Data for processing —
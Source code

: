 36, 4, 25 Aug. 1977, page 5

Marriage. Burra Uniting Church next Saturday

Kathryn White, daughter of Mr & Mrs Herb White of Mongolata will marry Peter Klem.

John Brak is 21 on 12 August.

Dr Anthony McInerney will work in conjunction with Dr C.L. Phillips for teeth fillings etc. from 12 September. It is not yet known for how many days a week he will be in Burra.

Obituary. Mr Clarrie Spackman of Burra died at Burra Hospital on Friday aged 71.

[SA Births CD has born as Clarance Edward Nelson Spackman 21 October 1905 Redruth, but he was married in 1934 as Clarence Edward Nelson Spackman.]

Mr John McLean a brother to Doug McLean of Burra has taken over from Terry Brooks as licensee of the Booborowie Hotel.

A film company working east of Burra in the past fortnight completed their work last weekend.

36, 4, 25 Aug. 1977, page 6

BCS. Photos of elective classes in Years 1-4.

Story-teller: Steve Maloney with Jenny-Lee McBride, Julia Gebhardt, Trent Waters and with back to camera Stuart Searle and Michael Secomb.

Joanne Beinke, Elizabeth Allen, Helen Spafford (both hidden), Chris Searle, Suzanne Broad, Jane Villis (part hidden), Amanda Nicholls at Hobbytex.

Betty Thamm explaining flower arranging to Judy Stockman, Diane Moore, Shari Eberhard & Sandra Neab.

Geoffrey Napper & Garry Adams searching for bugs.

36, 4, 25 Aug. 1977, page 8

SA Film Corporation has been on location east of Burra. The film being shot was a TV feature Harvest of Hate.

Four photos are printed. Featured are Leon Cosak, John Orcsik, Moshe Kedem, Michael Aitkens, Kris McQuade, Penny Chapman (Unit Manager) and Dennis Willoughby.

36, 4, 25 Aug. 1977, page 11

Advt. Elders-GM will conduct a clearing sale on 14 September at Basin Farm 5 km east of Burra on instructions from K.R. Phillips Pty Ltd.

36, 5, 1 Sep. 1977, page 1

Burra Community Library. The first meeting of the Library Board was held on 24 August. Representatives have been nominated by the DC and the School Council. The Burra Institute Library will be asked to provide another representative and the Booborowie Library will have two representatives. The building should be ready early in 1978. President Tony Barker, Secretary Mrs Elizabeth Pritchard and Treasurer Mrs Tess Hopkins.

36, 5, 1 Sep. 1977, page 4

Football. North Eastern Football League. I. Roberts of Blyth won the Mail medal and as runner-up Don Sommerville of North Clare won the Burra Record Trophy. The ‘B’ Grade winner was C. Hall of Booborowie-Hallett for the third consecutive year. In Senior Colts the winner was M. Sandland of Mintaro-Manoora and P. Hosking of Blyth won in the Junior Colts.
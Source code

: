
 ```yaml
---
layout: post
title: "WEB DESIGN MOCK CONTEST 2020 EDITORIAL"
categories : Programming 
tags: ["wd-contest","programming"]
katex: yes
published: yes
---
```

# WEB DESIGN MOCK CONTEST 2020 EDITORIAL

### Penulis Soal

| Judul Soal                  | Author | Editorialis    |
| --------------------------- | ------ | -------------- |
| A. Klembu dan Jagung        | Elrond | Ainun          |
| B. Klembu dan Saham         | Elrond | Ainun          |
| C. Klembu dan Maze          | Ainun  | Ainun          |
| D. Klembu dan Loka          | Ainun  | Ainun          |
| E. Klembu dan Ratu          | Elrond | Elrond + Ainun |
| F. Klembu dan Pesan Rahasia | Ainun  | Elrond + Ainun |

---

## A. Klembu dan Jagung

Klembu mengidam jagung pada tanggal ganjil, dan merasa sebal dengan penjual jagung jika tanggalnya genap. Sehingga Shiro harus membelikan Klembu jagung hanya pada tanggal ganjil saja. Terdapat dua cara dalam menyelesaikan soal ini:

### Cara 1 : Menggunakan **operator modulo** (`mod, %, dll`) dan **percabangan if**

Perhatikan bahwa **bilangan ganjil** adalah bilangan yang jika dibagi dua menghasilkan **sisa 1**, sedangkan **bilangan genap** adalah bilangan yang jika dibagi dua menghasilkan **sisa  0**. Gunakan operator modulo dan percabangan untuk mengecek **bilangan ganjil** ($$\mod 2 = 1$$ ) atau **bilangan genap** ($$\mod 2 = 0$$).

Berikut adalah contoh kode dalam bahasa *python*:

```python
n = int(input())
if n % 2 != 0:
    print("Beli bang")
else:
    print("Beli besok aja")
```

Required action —
Retype word for word everything in the listing above from the line that holds "36, 4, 25 Aug. 1977, page 8" down to the line that holds "36, 5, 1 Sep. 1977, page 1". Keep both end lines and leave out the rest.

Result of the task —
36, 4, 25 Aug. 1977, page 8

SA Film Corporation has been on location east of Burra. The film being shot was a TV feature Harvest of Hate.

Four photos are printed. Featured are Leon Cosak, John Orcsik, Moshe Kedem, Michael Aitkens, Kris McQuade, Penny Chapman (Unit Manager) and Dennis Willoughby.

36, 4, 25 Aug. 1977, page 11

Advt. Elders-GM will conduct a clearing sale on 14 September at Basin Farm 5 km east of Burra on instructions from K.R. Phillips Pty Ltd.

36, 5, 1 Sep. 1977, page 1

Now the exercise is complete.